CM COUR DE CASSATION ______________________ Audience publique du 3 mai 2018 Cassation partielle Mme FARTHOUAT-DANON, conseiller doyen faisant fonction de président Arrêt n° 637 F-D Pourvoi n° H 16-26.796 R É P U B L I Q U E F R A N Ç A I S E _________________________ _________________________ LA COUR DE CASSATION, CHAMBRE SOCIALE, a rendu l'arrêt suivant : Statuant sur le pourvoi formé par M.
Jean-Marc X..., domicilié [...] , contre l'arrêt rendu le 30 septembre 2016 par la cour d'appel de Toulouse (4e chambre civile, section 1, chambre sociale), dans le litige l'opposant à la société Lumyfar, société anonyme, dont le siège est [...] , défenderesse à la cassation ; Le demandeur invoque, à l'appui de son pourvoi, les dix moyens de cassation annexés au présent arrêt ; Vu la communication faite au procureur général ; LA COUR, en l'audience publique du 20 mars 2018, où étaient présents : Mme Fartouhat-Danon, conseiller doyen faisant fonction de président, Mme Salomon, conseiller référendaire rapporteur, M.

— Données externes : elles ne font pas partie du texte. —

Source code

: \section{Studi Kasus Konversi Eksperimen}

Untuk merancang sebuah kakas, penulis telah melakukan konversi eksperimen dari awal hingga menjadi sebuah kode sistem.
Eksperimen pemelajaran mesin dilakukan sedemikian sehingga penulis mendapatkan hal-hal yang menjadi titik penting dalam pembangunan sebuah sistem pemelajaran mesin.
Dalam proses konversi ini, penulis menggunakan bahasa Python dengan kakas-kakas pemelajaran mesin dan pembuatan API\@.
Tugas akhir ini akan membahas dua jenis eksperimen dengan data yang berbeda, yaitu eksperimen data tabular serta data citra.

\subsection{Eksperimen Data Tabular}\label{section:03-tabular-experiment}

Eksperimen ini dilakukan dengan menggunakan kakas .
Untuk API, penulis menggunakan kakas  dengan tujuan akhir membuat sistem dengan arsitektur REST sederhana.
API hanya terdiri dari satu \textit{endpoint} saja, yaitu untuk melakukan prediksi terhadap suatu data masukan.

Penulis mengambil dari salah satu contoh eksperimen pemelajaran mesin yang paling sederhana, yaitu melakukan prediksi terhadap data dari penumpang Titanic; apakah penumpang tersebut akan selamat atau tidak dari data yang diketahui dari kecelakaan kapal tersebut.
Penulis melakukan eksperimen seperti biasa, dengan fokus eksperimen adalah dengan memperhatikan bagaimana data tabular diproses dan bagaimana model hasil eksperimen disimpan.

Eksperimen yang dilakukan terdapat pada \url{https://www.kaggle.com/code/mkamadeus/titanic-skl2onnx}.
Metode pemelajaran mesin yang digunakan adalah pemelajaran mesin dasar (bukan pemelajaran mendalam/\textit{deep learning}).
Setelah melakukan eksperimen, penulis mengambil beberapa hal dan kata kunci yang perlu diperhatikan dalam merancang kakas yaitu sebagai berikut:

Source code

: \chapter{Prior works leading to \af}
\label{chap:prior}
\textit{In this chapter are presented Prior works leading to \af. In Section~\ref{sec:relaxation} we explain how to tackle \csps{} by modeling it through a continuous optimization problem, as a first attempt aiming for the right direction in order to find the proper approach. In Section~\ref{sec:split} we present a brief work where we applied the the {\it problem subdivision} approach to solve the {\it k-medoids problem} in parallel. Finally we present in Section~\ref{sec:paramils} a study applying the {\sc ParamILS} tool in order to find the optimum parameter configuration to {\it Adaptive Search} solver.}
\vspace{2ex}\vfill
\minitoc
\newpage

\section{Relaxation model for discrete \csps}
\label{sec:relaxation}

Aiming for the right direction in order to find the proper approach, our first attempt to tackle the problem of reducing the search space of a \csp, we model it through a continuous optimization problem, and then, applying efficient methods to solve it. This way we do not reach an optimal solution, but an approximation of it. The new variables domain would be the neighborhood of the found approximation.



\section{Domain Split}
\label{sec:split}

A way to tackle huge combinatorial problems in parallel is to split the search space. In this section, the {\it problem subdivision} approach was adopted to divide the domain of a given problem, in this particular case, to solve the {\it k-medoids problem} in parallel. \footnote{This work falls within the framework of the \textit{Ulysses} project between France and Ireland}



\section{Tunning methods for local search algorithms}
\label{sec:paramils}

Ricour, conseiller, Mme Grivel, avocat général, Mme Jouanneau, greffier de chambre ; Sur le rapport de Mme Salomon, conseiller référendaire, les observations de la SCP Thouvenin, Coudray et Grévy, avocat de M.
X..., et après en avoir délibéré conformément à la loi ; Attendu, selon l'arrêt attaqué, que M.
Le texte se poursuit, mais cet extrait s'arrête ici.